▶ WHAT YOU SHOULD DO:
Transcription task. Write out each entry verbatim and exclude any image.

(Collected data)
------------------------
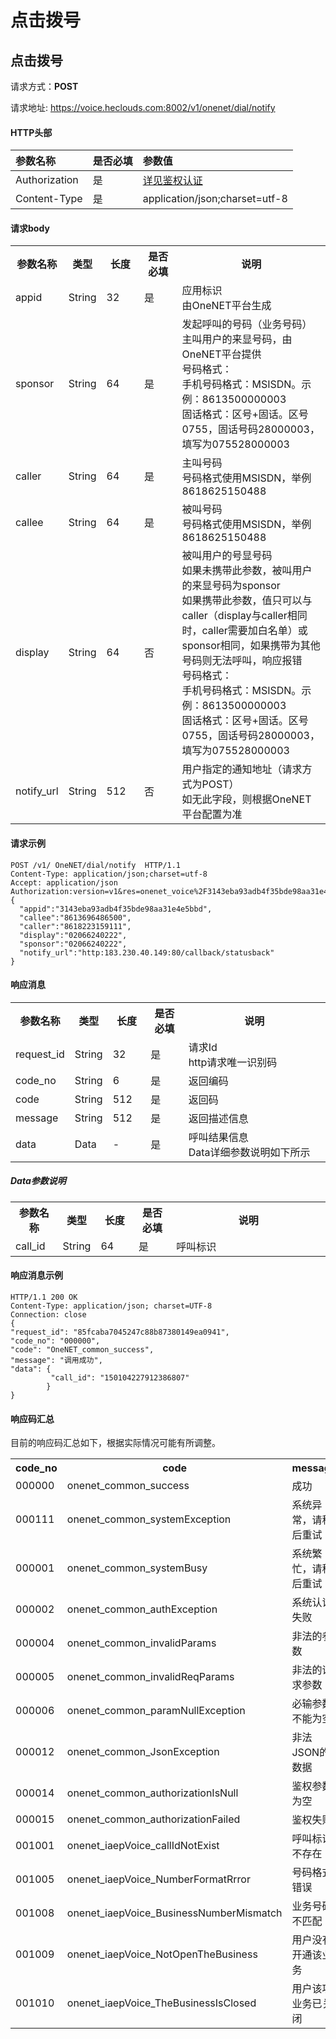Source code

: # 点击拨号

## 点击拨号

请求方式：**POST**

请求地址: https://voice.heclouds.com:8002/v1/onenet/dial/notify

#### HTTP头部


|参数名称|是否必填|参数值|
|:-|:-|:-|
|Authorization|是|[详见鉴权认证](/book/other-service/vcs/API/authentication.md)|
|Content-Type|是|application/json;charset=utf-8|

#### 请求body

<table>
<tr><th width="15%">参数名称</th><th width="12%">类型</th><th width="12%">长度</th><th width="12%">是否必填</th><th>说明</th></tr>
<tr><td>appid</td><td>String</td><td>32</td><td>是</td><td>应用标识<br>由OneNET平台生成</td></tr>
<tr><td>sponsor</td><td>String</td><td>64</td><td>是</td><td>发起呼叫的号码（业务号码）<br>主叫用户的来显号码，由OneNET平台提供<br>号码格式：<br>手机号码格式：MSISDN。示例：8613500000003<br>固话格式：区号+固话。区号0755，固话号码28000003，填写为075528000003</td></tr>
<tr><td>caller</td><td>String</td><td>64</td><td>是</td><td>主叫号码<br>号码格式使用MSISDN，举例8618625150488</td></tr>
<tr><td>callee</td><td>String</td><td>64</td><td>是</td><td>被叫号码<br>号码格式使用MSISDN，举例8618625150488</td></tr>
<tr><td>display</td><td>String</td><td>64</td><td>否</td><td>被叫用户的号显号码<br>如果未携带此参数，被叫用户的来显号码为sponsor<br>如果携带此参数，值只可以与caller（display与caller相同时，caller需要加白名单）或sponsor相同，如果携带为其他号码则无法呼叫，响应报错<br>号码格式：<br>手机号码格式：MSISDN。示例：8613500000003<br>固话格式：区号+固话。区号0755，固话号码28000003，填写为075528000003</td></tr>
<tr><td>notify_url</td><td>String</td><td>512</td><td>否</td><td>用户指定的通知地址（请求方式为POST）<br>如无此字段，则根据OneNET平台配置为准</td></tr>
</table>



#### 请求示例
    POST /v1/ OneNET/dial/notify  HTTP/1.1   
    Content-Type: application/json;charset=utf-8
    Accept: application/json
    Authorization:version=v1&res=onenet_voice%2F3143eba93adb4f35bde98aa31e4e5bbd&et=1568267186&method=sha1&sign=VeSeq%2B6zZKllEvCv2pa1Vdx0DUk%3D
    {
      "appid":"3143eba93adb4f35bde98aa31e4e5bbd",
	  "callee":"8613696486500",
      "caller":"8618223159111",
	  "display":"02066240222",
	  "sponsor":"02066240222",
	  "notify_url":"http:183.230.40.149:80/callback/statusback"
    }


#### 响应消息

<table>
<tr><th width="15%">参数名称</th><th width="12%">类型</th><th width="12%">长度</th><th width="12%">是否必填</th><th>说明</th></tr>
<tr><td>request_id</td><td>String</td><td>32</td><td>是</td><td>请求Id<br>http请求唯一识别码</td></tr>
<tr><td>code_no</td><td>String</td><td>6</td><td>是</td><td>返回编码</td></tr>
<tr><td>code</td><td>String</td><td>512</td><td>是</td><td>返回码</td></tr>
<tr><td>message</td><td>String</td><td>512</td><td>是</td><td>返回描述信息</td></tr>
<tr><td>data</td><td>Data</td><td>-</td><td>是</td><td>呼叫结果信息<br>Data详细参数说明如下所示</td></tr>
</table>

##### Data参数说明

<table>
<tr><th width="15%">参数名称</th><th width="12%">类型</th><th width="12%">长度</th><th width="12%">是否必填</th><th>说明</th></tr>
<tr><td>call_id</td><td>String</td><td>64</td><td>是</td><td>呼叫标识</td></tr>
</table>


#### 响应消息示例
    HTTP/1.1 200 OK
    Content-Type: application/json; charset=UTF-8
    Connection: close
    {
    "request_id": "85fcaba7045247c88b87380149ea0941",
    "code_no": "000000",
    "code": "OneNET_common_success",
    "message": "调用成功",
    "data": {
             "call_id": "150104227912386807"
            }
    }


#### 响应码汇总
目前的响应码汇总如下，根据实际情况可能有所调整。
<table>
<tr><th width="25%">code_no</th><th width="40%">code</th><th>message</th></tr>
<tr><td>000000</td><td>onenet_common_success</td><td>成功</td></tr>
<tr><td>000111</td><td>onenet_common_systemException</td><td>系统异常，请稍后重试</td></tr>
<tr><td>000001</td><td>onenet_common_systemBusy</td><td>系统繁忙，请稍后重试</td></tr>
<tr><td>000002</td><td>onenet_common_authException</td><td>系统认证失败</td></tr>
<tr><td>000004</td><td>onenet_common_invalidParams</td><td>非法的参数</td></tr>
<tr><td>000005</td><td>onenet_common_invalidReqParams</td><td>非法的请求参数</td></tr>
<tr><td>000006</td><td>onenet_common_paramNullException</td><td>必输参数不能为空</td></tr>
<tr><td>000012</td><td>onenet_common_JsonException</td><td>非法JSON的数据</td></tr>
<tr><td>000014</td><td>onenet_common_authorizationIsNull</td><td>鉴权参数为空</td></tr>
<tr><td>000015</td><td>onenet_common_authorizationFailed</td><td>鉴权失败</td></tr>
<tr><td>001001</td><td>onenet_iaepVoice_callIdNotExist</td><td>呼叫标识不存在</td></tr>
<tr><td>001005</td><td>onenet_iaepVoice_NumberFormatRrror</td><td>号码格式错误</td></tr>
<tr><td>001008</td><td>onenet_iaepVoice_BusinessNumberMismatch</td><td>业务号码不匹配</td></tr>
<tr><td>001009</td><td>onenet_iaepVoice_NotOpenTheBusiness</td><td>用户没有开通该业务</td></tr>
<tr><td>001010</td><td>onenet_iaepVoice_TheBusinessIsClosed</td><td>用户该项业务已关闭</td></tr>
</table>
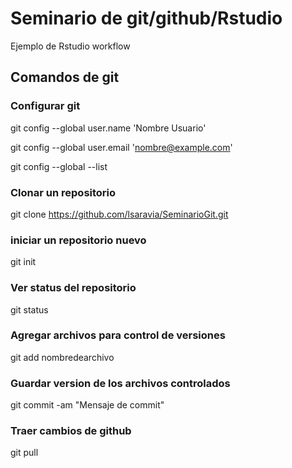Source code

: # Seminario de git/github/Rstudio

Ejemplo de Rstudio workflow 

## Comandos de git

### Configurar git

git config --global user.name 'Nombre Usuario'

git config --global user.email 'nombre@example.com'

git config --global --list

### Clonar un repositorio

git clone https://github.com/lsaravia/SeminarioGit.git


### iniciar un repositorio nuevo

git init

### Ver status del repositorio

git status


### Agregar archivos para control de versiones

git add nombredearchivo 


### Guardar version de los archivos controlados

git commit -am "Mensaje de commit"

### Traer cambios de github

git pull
------------------------
▶ TASK RESULT:
Source code

: # 点击拨号

## 点击拨号

请求方式：**POST**

请求地址: https://voice.heclouds.com:8002/v1/onenet/dial/notify

#### HTTP头部


|参数名称|是否必填|参数值|
|:-|:-|:-|
|Authorization|是|[详见鉴权认证](/book/other-service/vcs/API/authentication.md)|
|Content-Type|是|application/json;charset=utf-8|

#### 请求body

<table>
<tr><th width="15%">参数名称</th><th width="12%">类型</th><th width="12%">长度</th><th width="12%">是否必填</th><th>说明</th></tr>
<tr><td>appid</td><td>String</td><td>32</td><td>是</td><td>应用标识<br>由OneNET平台生成</td></tr>
<tr><td>sponsor</td><td>String</td><td>64</td><td>是</td><td>发起呼叫的号码（业务号码）<br>主叫用户的来显号码，由OneNET平台提供<br>号码格式：<br>手机号码格式：MSISDN。示例：8613500000003<br>固话格式：区号+固话。区号0755，固话号码28000003，填写为075528000003</td></tr>
<tr><td>caller</td><td>String</td><td>64</td><td>是</td><td>主叫号码<br>号码格式使用MSISDN，举例8618625150488</td></tr>
<tr><td>callee</td><td>String</td><td>64</td><td>是</td><td>被叫号码<br>号码格式使用MSISDN，举例8618625150488</td></tr>
<tr><td>display</td><td>String</td><td>64</td><td>否</td><td>被叫用户的号显号码<br>如果未携带此参数，被叫用户的来显号码为sponsor<br>如果携带此参数，值只可以与caller（display与caller相同时，caller需要加白名单）或sponsor相同，如果携带为其他号码则无法呼叫，响应报错<br>号码格式：<br>手机号码格式：MSISDN。示例：8613500000003<br>固话格式：区号+固话。区号0755，固话号码28000003，填写为075528000003</td></tr>
<tr><td>notify_url</td><td>String</td><td>512</td><td>否</td><td>用户指定的通知地址（请求方式为POST）<br>如无此字段，则根据OneNET平台配置为准</td></tr>
</table>



#### 请求示例
    POST /v1/ OneNET/dial/notify  HTTP/1.1   
    Content-Type: application/json;charset=utf-8
    Accept: application/json
    Authorization:version=v1&res=onenet_voice%2F3143eba93adb4f35bde98aa31e4e5bbd&et=1568267186&method=sha1&sign=VeSeq%2B6zZKllEvCv2pa1Vdx0DUk%3D
    {
      "appid":"3143eba93adb4f35bde98aa31e4e5bbd",
	  "callee":"8613696486500",
      "caller":"8618223159111",
	  "display":"02066240222",
	  "sponsor":"02066240222",
	  "notify_url":"http:183.230.40.149:80/callback/statusback"
    }


#### 响应消息

<table>
<tr><th width="15%">参数名称</th><th width="12%">类型</th><th width="12%">长度</th><th width="12%">是否必填</th><th>说明</th></tr>
<tr><td>request_id</td><td>String</td><td>32</td><td>是</td><td>请求Id<br>http请求唯一识别码</td></tr>
<tr><td>code_no</td><td>String</td><td>6</td><td>是</td><td>返回编码</td></tr>
<tr><td>code</td><td>String</td><td>512</td><td>是</td><td>返回码</td></tr>
<tr><td>message</td><td>String</td><td>512</td><td>是</td><td>返回描述信息</td></tr>
<tr><td>data</td><td>Data</td><td>-</td><td>是</td><td>呼叫结果信息<br>Data详细参数说明如下所示</td></tr>
</table>

##### Data参数说明

<table>
<tr><th width="15%">参数名称</th><th width="12%">类型</th><th width="12%">长度</th><th width="12%">是否必填</th><th>说明</th></tr>
<tr><td>call_id</td><td>String</td><td>64</td><td>是</td><td>呼叫标识</td></tr>
</table>


#### 响应消息示例
    HTTP/1.1 200 OK
    Content-Type: application/json; charset=UTF-8
    Connection: close
    {
    "request_id": "85fcaba7045247c88b87380149ea0941",
    "code_no": "000000",
    "code": "OneNET_common_success",
    "message": "调用成功",
    "data": {
             "call_id": "150104227912386807"
            }
    }


#### 响应码汇总
目前的响应码汇总如下，根据实际情况可能有所调整。
<table>
<tr><th width="25%">code_no</th><th width="40%">code</th><th>message</th></tr>
<tr><td>000000</td><td>onenet_common_success</td><td>成功</td></tr>
<tr><td>000111</td><td>onenet_common_systemException</td><td>系统异常，请稍后重试</td></tr>
<tr><td>000001</td><td>onenet_common_systemBusy</td><td>系统繁忙，请稍后重试</td></tr>
<tr><td>000002</td><td>onenet_common_authException</td><td>系统认证失败</td></tr>
<tr><td>000004</td><td>onenet_common_invalidParams</td><td>非法的参数</td></tr>
<tr><td>000005</td><td>onenet_common_invalidReqParams</td><td>非法的请求参数</td></tr>
<tr><td>000006</td><td>onenet_common_paramNullException</td><td>必输参数不能为空</td></tr>
<tr><td>000012</td><td>onenet_common_JsonException</td><td>非法JSON的数据</td></tr>
<tr><td>000014</td><td>onenet_common_authorizationIsNull</td><td>鉴权参数为空</td></tr>
<tr><td>000015</td><td>onenet_common_authorizationFailed</td><td>鉴权失败</td></tr>
<tr><td>001001</td><td>onenet_iaepVoice_callIdNotExist</td><td>呼叫标识不存在</td></tr>
<tr><td>001005</td><td>onenet_iaepVoice_NumberFormatRrror</td><td>号码格式错误</td></tr>
<tr><td>001008</td><td>onenet_iaepVoice_BusinessNumberMismatch</td><td>业务号码不匹配</td></tr>
<tr><td>001009</td><td>onenet_iaepVoice_NotOpenTheBusiness</td><td>用户没有开通该业务</td></tr>
<tr><td>001010</td><td>onenet_iaepVoice_TheBusinessIsClosed</td><td>用户该项业务已关闭</td></tr>
</table>
Source code

: # Seminario de git/github/Rstudio

Ejemplo de Rstudio workflow 

## Comandos de git

### Configurar git

git config --global user.name 'Nombre Usuario'

git config --global user.email 'nombre@example.com'

git config --global --list

### Clonar un repositorio

git clone https://github.com/lsaravia/SeminarioGit.git


### iniciar un repositorio nuevo

git init

### Ver status del repositorio

git status


### Agregar archivos para control de versiones

git add nombredearchivo 


### Guardar version de los archivos controlados

git commit -am "Mensaje de commit"

### Traer cambios de github

git pull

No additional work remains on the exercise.